Flow pattern transition and destabilization mechanism of thermocapillary convection for low Prandtl number fluid in a deep annular pool with surface heat dissipation

In order to understand clearly the flow pattern transition and the destabilization mechanism of thermocapillary convection for low Prandtl number fluids in a deep annular pool with surface heat dissipation, we carried out a series of three-dimensional numerical simulations by using the finite volume method.

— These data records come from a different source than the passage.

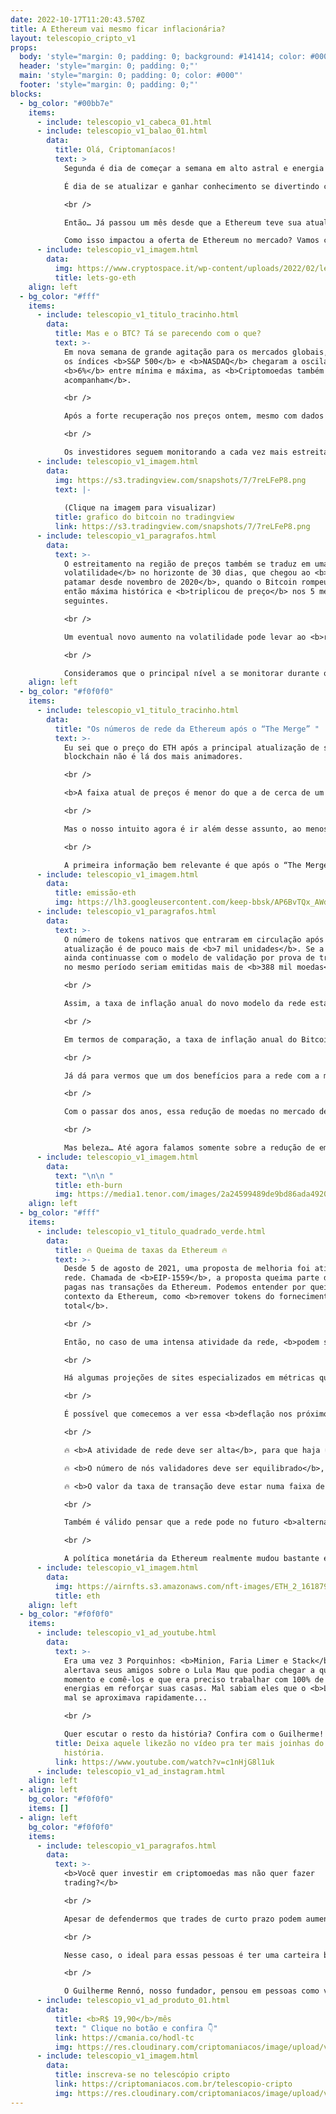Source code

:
 ```yaml
---
date: 2022-10-17T11:20:43.570Z
title: A Ethereum vai mesmo ficar inflacionária?
layout: telescopio_cripto_v1
props:
  body: 'style="margin: 0; padding: 0; background: #141414; color: #000"'
  header: 'style="margin: 0; padding: 0;"'
  main: 'style="margin: 0; padding: 0; color: #000"'
  footer: 'style="margin: 0; padding: 0;"'
blocks:
  - bg_color: "#00bb7e"
    items:
      - include: telescopio_v1_cabeca_01.html
      - include: telescopio_v1_balao_01.html
        data:
          title: Olá, Criptomaníacos!
          text: >
            Segunda é dia de começar a semana em alto astral e energia!<br/>

            É dia de se atualizar e ganhar conhecimento se divertindo com o 🔭!

            <br />

            Então… Já passou um mês desde que a Ethereum teve sua atualização. <br/>

            Como isso impactou a oferta de Ethereum no mercado? Vamos conferir?
      - include: telescopio_v1_imagem.html
        data:
          img: https://www.cryptospace.it/wp-content/uploads/2022/02/lets-go-eth-ethereum-crypto-memes-fun-jokes.gif
          title: lets-go-eth
    align: left
  - bg_color: "#fff"
    items:
      - include: telescopio_v1_titulo_tracinho.html
        data:
          title: Mas e o BTC? Tá se parecendo com o que?
          text: >-
            Em nova semana de grande agitação para os mercados globais, quando
            os índices <b>S&P 500</b> e <b>NASDAQ</b> chegaram a oscilar mais de
            <b>6%</b> entre mínima e máxima, as <b>Criptomoedas também
            acompanham</b>.

            <br />

            Após a forte recuperação nos preços ontem, mesmo com dados de inflação nos EUA acima do esperado, <b>tanto o Bitcoin como o Ethereum chegaram na sexta-feira acumulando leves altas na semana.</b>

            <br />

            Os investidores seguem monitorando a cada vez mais estreita região de preços em que o Bitcoin negocia, entre o importante <b>suporte dos US$18.000<b> e a linha de tendência de baixa (LTB) que já dura desde o final de maio.
      - include: telescopio_v1_imagem.html
        data:
          img: https://s3.tradingview.com/snapshots/7/7reLFeP8.png
          text: |-
            
            (Clique na imagem para visualizar)
          title: grafico do bitcoin no tradingview
          link: https://s3.tradingview.com/snapshots/7/7reLFeP8.png
      - include: telescopio_v1_paragrafos.html
        data:
          text: >-
            O estreitamento na região de preços também se traduz em uma <b>menor
            volatilidade</b> no horizonte de 30 dias, que chegou ao <b>menor
            patamar desde novembro de 2020</b>, quando o Bitcoin rompeu sua
            então máxima histórica e <b>triplicou de preço</b> nos 5 meses
            seguintes.

            <br />

            Um eventual novo aumento na volatilidade pode levar ao <b>rompimento do suporte ou resistência mencionados</b>, consequentemente dando início a um forte movimento nos preços.

            <br />

            Consideramos que o principal nível a se monitorar durante o final de semana é a possível superação do patamar de <b>US$20.500</b>.
    align: left
  - bg_color: "#f0f0f0"
    items:
      - include: telescopio_v1_titulo_tracinho.html
        data:
          title: "Os números de rede da Ethereum após o “The Merge” "
          text: >-
            Eu sei que o preço do ETH após a principal atualização de sua
            blockchain não é lá dos mais animadores.

            <br />

            <b>A faixa atual de preços é menor do que a de cerca de um mês atrás</b>, quando houve a mudança do consenso de validação da rede.

            <br />

            Mas o nosso intuito agora é ir além desse assunto, ao menos quando falamos do curto prazo. Mesmo que o mercado de baixa continue a castigar a principal altcoin, existem alguns dados que não podem ser ignorados.

            <br />

            A primeira informação bem relevante é que após o “The Merge”, a </b>queda de emissão de novas moedas</b> é bem perceptível.
      - include: telescopio_v1_imagem.html
        data:
          title: emissão-eth
          img: https://lh3.googleusercontent.com/keep-bbsk/AP6BvTQx_AWdVdJj8rK7RMHld6HhcCQvv0e9DtfSKfIMiXOZwdszDANnMBJy3jRewYdICQEjauVfYqmOpdEOHFDIbZ_rudGU0Cg6zJOQmoTBIuadL_4_=s512
      - include: telescopio_v1_paragrafos.html
        data:
          text: >-
            O número de tokens nativos que entraram em circulação após a
            atualização é de pouco mais de <b>7 mil unidades</b>. Se a rede
            ainda continuasse com o modelo de validação por prova de trabalho,
            no mesmo período seriam emitidas mais de <b>388 mil moedas</b>.

            <br />

            Assim, a taxa de inflação anual do novo modelo da rede está em <b>0,7%</b>. Sem “a fusão”, essa taxa seria de <b>3,66%</b>.

            <br />

            Em termos de comparação, a taxa de inflação anual do Bitcoin está em <b>1,72%</b>.

            <br />

            Já dá para vermos que um dos benefícios para a rede com a migração de consenso foi um <b>aumento na escassez de ETH</b>. 

            <br />

            Com o passar dos anos, essa redução de moedas no mercado deve fazer muito bem para o ativo e o colocar num cenário ainda mais positivo para a sua <b>valorização</b>.

            <br />

            Mas beleza… Até agora falamos somente sobre a redução de emissão. Para que a haja deflação entra mais um ponto importante nessa história, que é o <b>burn de moedas</b>.
      - include: telescopio_v1_imagem.html
        data:
          text: "\n\n "
          title: eth-burn
          img: https://media1.tenor.com/images/2a24599489de9bd86ada4920783bf566/tenor.gif
    align: left
  - bg_color: "#fff"
    items:
      - include: telescopio_v1_titulo_quadrado_verde.html
        data:
          title: 🔥 Queima de taxas da Ethereum 🔥
          text: >-
            Desde 5 de agosto de 2021, uma proposta de melhoria foi ativada na
            rede. Chamada de <b>EIP-1559</b>, a proposta queima parte das taxas
            pagas nas transações da Ethereum. Podemos entender por queima, no
            contexto da Ethereum, como <b>remover tokens do fornecimento
            total</b>.

            <br />

            Então, no caso de uma intensa atividade da rede, <b>podem ser queimadas mais moedas do que se emite</b>.

            <br />

            Há algumas projeções de sites especializados em métricas que dizem que estamos perto de uma virada de chave que faria com que o número total de tokens totais começasse a cair levemente.

            <br />

            É possível que comecemos a ver essa <b>deflação nos próximos meses</b> de forma consistente, mas existem alguns fatores determinantes para isso:

            <br />

            🔥 <b>A atividade de rede deve ser alta</b>, para que haja um número grande de transações;<br/>

            🔥 <b>O número de nós validadores deve ser equilibrado</b>, já que um número elevado de nodes trás ligeiro aumento de emissão de moedas;<br/>

            🔥 <b>O valor da taxa de transação deve estar numa faixa de preço que leve ao valor queimado impactar de forma significativa</b>. (alta demanda da rede geralmente leva a taxa da transação para cima)

            <br />

            Também é válido pensar que a rede pode no futuro <b>alternar entre períodos de inflação e deflação</b>, de acordo com o que acontece com as variáveis acima.

            <br />

            A política monetária da Ethereum realmente mudou bastante e isso tende a atrair holofotes para o projeto, além de dar uma boa perspectiva de valorização.
      - include: telescopio_v1_imagem.html
        data:
          img: https://airnfts.s3.amazonaws.com/nft-images/ETH_2_1618797818446.gif
          title: eth
    align: left
  - bg_color: "#f0f0f0"
    items:
      - include: telescopio_v1_ad_youtube.html
        data:
          text: >-
            Era uma vez 3 Porquinhos: <b>Minion, Faria Limer e Stack</b>. Stack
            alertava seus amigos sobre o Lula Mau que podia chegar a qualquer
            momento e comê-los e que era preciso trabalhar com 100% de suas
            energias em reforçar suas casas. Mal sabiam eles que o <b>Lula</b>
            mal se aproximava rapidamente...

            <br />

            Quer escutar o resto da história? Confira com o Guilherme!
          title: Deixa aquele likezão no vídeo pra ter mais joinhas do que lobo na
            história.
          link: https://www.youtube.com/watch?v=c1nHjG8l1uk
      - include: telescopio_v1_ad_instagram.html
    align: left
  - align: left
    bg_color: "#f0f0f0"
    items: []
  - align: left
    bg_color: "#f0f0f0"
    items:
      - include: telescopio_v1_paragrafos.html
        data:
          text: >-
            <b>Você quer investir em criptomoedas mas não quer fazer
            trading?</b>

            <br />

            Apesar de defendermos que trades de curto prazo podem aumentar sua rentabilidade, entendemos que nem todo mundo tem o tempo disponível pra operar.

            <br />

            Nesse caso, o ideal para essas pessoas é ter uma carteira bem fundamentada para o longo prazo, cujo objetivo seja acumular Bitcoins.

            <br />

            O Guilherme Rennó, nosso fundador, pensou em pessoas como você e decidiu criar a Carteira HODL, voltada para quem quer dar o primeiro passo no mercado cripto sem se preocupar em operar todo dia.
      - include: telescopio_v1_ad_produto_01.html
        data:
          title: <b>R$ 19,90</b>/mês
          text: " Clique no botão e confira 👇"
          link: https://cmania.co/hodl-tc
          img: https://res.cloudinary.com/criptomaniacos/image/upload/v1661372975/telescopio/produtos/logo_carteira_hodl_mhzjq6.png
      - include: telescopio_v1_imagem.html
        data:
          title: inscreva-se no telescópio cripto
          link: https://criptomaniacos.com.br/telescopio-cripto
          img: https://res.cloudinary.com/criptomaniacos/image/upload/v1662133224/telescopio/inscreva-se-telescopio.png
---
```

The radius ratio and the aspect ratio of an annular pool are respectively fixed at 0.5 and 1.0. Prandtl number of the working fluid is 0.011. Because the total heat dissipation coefficient on the free surface for low Prandtl fluids is small, Biot number is varied from 0 to 1.0. Results indicate that thermocapillary convection experiences the transitions from axisymmetric steady state flow into three-dimensional steady flow, and then into three-dimensional oscillation flow with the increase of Marangoni number. The critical Marangoni number of flow pattern transition decreases slightly with the increase of Biot number, and the maximum temperature and velocity fluctuations appear near the lower part of outer wall. The azimuthal temperature fluctuation on the free surface gradually shrinks to the inner wall, and the temperature fluctuation region decreases. However, it remains almost unchanged near the bottom of the annular pool, but the fluctuation amplitude increases.